First let’s state the title again “The Immortal Life of Henrietta Lacks” by Rebecca Skloot.
One of the things that emerged – that when they finally got around to really studying the HeLa cells they realized that Henrietta Lacks was infected by several different strains of HPV-18. And the use of her cells ultimately led directly to the HPV Vaccine.
Now I’ve let my ideas about the HPV Vaccine out there in older posts. I feel every pre-pubescent child should receive the vaccination. A whole host of gonad diseases could be prevented. But a new thing struck me. I know there is a push back out there against the vaccine out there. A lot of it based in the view of women as inferior to men. But reading this book a new element enters into it, I bet there’s a tiny strain of racism in the push against universal HPV vaccination.
Henrietta Lacks was in fact an African American woman, and in the book it’s made apparent.

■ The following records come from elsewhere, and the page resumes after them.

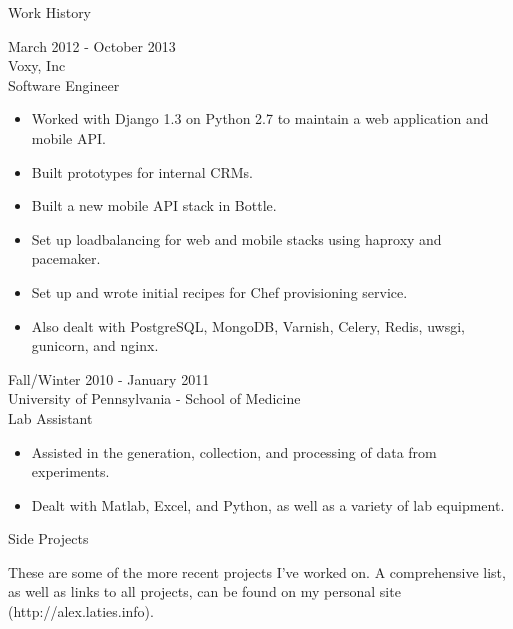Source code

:\documentclass[a4paper]{article}
\begin{document}
    \begin{Large}
        \noindent
        Work History
    \end{Large}
    \begingroup
        \fontsize{8pt}{12pt}\selectfont

        \begin{multicols}{2}
            \noindent
            March 2012 - October 2013 \\
            Voxy, Inc \\
            Software Engineer 
            \begin{itemize}
                \item Worked with Django 1.3 on Python 2.7 to maintain a web application and mobile API.
                \item Built prototypes for internal CRMs.
                \item Built a new mobile API stack in Bottle.
                \item Set up loadbalancing for web and mobile stacks using haproxy and pacemaker.
                \item Set up and wrote initial recipes for Chef provisioning service.
                \item Also dealt with PostgreSQL, MongoDB, Varnish, Celery, Redis, uwsgi, gunicorn, and nginx. 
            \end{itemize}
            \columnbreak
            Fall/Winter 2010 - January 2011 \\ 
            University of Pennsylvania - School of Medicine \\
            Lab Assistant
            \begin{itemize}
                \item Assisted in the generation, collection, and processing of data from experiments. 
                \item Dealt with Matlab, Excel, and Python, as well as a variety of lab equipment.
            \end{itemize}
        \end{multicols}
    \endgroup
    
    \begin{Large}
        \noindent
        Side Projects\\
    \end{Large}
    \begingroup
        \fontsize{8pt}{12pt}\selectfont
        These are some of the more recent projects I've worked on. A comprehensive list, as well as links to all projects, can be found on my personal site (http://alex.laties.info).
\end{document}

Thing is I’m not bothered by it. We’re all human, regardless of our skin color.
But the book is a fascinating read. Essentially Henrietta Lacks cervical cancer that ultimate killed her, it was all caused by infection with multiple HPV 18 strains. In essence her cells have been responsible for a great many things. Prime of which in my opinion is the HPV Vaccine. But it was also used to study radiation effects on human cells, polio, and used to customize cancer treatments.
But if you take it further – the immortality of these cells also helped scientists discover the purpose of telomeres on our DNA. And every time a cell undergoes mitosis or cell division, the telomeres on the DNA shorten. Once they get to a certain level the cells undergo apoptosis. But when cancer strikes through mutation of the DNA by viruses, or radiation or the like, a substance they call Telomerase will rebuild the telomeres of cells. Essentially causing them to become immortal.
So in essence we may have found the fountain of youth to some degree thanks to the cells of Henrietta Lacks.
Go get the book. It’s a fascinating read into the person and the science of tissue culturing. And ObDisclaimer – I do I.T. work for a business that is essentially a tissue culturing and DNA sequencing firm.